Inline Assembly

In order to get to the next stage with LLVM (like compiling a kernel) we
need to allow "pass through" of inline assembly so things like device
drivers, interrupt vectors, etc. can be written. While this feature
breaks the "pure" LLVM IR, I don't see any way around it.

So, I thought I'd bring it up here so we can discuss potential
implementations. I think we should take the "shoot yourself in the foot
approach". That is, we add an instruction type to LLVM that simply
encapsulates an assembly language statement. This instruction type is
just simply ignored (but retained) by all the optimization passes. When
code generation happens, the inline assembly is just blindly put out and
if the programmer has shot himself in the foot, so be it.

One other thing we can do that *might* be useful. If a function contains
only inline assembly instructions, we could circumvent the usual calling
conventions for that function.

Thoughts?

Reid.

Reid Spencer wrote:

In order to get to the next stage with LLVM (like compiling a kernel) we
need to allow "pass through" of inline assembly so things like device
drivers, interrupt vectors, etc. can be written. While this feature
breaks the "pure" LLVM IR, I don't see any way around it.

<shameless plug>
Actually, there should be a way around it. I'm currently working on extensions to LLVM for operating system support. You wouldn't be able to take the stock i386 Linux kernel and compile it, but you could write an operating system that would be completely compilable by LLVM (once I finish, that is).

Currently, I'm modifying the Linux kernel to use LLVM intrinsics instead of inline asm. Currently, the intrinsics are simply library routines linked into the kernel, but someday (if all goes according to plan) they will become LLVM intrinsics.
</shameless plug>

<technical aside>
The difficult part of an OS is not actually all the funky hardware stuff. The intrinsics for those are actually very straightforward and easy to implement. I/O, for example, is really volatile loads and stores with MEMBAR's. Registering interrupt handlers takes some very straitforward intrinsics. The I/O intrinsics are already implemented for LLVM in the x86 code generator (minus the FENCE/MEMBAR instructions).

The difficult part is the code of the OS that changes native hardware state. The kernel's code for changing the program counter to execute a signal handler, or the code in fork() that sets up the new process to return zero when it begins running for the first time: these are the hard parts, because native i386 state is visible in LLVM programs (more accurately; for our research, we don't want it visibile).
</technical aside>

So, I thought I'd bring it up here so we can discuss potential
implementations. I think we should take the "shoot yourself in the foot
approach". That is, we add an instruction type to LLVM that simply
encapsulates an assembly language statement. This instruction type is
just simply ignored (but retained) by all the optimization passes. When
code generation happens, the inline assembly is just blindly put out and
if the programmer has shot himself in the foot, so be it.

Question: Do you want inline asm to be able to compile programs out of the box? Or do you want it so that we can use native hardware features that we can't use now?

For the former, we need inline i386/sparc/whatever support.
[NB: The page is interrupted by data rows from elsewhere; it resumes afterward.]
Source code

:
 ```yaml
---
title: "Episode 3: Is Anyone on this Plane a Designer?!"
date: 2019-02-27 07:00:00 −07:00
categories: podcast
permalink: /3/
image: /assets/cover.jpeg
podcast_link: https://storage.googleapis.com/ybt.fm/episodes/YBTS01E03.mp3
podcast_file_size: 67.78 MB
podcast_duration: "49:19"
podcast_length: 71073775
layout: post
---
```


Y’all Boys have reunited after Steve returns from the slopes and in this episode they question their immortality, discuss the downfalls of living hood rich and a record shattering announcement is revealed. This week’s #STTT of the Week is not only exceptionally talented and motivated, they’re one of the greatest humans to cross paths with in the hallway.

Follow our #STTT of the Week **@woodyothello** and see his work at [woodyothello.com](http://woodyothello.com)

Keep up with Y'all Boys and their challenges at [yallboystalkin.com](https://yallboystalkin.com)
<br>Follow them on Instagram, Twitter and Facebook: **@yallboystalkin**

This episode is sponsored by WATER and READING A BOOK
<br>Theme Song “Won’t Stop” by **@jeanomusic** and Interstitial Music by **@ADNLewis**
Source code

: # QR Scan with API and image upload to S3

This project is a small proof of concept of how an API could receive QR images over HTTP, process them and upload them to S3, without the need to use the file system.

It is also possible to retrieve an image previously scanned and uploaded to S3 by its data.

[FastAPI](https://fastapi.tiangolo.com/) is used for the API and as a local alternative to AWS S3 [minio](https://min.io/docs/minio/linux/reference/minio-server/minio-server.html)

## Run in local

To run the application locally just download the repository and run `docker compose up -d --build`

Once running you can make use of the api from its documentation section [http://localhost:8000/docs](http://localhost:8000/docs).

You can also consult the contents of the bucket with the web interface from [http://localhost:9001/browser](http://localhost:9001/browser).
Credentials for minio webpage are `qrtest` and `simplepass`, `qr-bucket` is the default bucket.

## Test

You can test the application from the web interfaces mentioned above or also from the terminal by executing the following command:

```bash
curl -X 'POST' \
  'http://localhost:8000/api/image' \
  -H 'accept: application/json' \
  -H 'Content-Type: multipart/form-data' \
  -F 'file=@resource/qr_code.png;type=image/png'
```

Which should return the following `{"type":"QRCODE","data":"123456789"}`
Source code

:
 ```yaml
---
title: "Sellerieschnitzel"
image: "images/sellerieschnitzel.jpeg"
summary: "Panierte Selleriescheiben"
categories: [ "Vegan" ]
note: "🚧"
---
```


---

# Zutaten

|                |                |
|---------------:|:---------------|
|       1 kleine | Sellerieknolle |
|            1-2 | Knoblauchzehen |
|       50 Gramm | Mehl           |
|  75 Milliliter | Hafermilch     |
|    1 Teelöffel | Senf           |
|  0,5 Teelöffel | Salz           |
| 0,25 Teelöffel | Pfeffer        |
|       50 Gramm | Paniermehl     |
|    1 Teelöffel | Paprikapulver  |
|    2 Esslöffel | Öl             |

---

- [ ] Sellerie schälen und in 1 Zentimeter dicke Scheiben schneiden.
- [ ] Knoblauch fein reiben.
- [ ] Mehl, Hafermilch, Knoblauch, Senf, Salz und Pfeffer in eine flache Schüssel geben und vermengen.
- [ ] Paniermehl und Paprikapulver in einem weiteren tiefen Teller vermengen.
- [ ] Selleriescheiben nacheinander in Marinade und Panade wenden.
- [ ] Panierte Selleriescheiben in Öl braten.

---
For the latter, LLVM intrinsics should do the trick, and do it rather portably.

The approach you suggest might work, although the code generator will need to know not to tromp on your registers, I guess.

The bigger problem is GCC. GCC provides extended inline asm stuff that will probably be painful to pass from GCC to LLVM (and Linux, BTW, uses this feature a lot).

Another thought:

My impression is that inline assembly bites us a lot not because it's used a lot but because the LLVM compiler enables #defines for the i386 platform that we don't support.
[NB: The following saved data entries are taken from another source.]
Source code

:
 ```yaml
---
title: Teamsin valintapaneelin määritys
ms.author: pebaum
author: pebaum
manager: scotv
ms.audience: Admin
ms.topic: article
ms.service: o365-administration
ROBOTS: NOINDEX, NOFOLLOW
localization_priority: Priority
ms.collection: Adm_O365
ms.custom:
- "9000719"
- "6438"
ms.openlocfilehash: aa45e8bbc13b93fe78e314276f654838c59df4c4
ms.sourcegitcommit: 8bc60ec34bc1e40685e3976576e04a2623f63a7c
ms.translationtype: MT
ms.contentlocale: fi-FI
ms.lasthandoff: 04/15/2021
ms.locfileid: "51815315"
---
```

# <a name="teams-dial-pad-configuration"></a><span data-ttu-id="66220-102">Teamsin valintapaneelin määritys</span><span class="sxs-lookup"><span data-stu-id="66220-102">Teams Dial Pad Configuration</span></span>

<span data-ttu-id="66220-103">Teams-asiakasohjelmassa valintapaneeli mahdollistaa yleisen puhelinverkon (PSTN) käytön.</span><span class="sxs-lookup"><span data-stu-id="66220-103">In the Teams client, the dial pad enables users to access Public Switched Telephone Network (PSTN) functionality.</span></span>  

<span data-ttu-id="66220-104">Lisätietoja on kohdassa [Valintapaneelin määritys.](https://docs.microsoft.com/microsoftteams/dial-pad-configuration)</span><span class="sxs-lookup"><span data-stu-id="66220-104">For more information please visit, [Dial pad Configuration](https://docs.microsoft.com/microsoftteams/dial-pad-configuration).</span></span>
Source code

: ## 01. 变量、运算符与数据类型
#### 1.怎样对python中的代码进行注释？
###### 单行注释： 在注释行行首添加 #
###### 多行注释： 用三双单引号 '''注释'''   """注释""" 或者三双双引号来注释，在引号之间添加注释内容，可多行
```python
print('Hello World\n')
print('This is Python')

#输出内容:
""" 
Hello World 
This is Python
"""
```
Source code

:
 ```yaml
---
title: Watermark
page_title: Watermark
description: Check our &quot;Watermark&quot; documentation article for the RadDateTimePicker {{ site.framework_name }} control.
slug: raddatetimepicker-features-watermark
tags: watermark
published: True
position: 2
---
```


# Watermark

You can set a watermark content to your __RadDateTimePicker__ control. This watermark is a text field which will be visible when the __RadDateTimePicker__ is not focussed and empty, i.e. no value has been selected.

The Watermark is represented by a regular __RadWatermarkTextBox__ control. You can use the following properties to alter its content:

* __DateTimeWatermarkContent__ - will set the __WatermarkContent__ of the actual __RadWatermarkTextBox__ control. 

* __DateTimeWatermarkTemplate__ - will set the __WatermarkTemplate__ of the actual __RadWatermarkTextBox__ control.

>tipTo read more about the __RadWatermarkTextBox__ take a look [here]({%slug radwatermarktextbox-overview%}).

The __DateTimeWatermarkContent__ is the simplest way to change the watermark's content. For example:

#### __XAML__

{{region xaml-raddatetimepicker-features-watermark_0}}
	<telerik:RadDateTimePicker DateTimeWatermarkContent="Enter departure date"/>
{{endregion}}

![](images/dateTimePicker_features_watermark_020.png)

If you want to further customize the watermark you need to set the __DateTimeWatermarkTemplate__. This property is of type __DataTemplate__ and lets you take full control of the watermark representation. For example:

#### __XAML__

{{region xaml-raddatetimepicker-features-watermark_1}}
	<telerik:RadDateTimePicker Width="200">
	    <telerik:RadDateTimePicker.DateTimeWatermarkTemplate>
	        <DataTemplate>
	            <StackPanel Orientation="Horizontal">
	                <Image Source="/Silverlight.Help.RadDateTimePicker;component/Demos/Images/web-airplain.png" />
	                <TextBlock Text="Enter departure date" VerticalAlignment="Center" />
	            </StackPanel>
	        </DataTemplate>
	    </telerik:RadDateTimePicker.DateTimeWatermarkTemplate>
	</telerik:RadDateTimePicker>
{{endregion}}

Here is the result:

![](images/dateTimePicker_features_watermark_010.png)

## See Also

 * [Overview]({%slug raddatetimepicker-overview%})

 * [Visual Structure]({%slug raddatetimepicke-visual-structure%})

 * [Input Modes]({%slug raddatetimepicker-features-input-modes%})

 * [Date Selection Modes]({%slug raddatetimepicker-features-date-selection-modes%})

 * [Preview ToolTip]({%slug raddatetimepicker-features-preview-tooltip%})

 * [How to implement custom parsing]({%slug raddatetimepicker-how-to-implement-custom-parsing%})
I think a lot of code has the following:

#ifdef _i386
inline asm
#else
slow C code
#endif

The LLVM GCC compiler still defines _i386 (or its equivalent), so configure and llvm-gcc end up trying to compile inline assembly code when they don't really need to.

I have to admit that this is an impression and not something I know for sure, but it seems reasonable that many application programs use i386 assembly because i386 is the most common platform, and speedups on it are good.

Changing llvm-gcc to disable the _i386-like macros might make compilation of userspace programs easier.

So, summary:

o If you just want access to native hardware, the intrinsics I'm developing will be much cleaner than inline asm support (and portable too).

o If you want inline asm to compile programs out of the box, it'll be more painful than what you've described.

o Changing llvm-gcc so that it doesn't look like an i386 compiler might make it easier to compile applications with optional inline asm.

Sorry if this is a bit rantish; my thoughts on the matter are not well organized.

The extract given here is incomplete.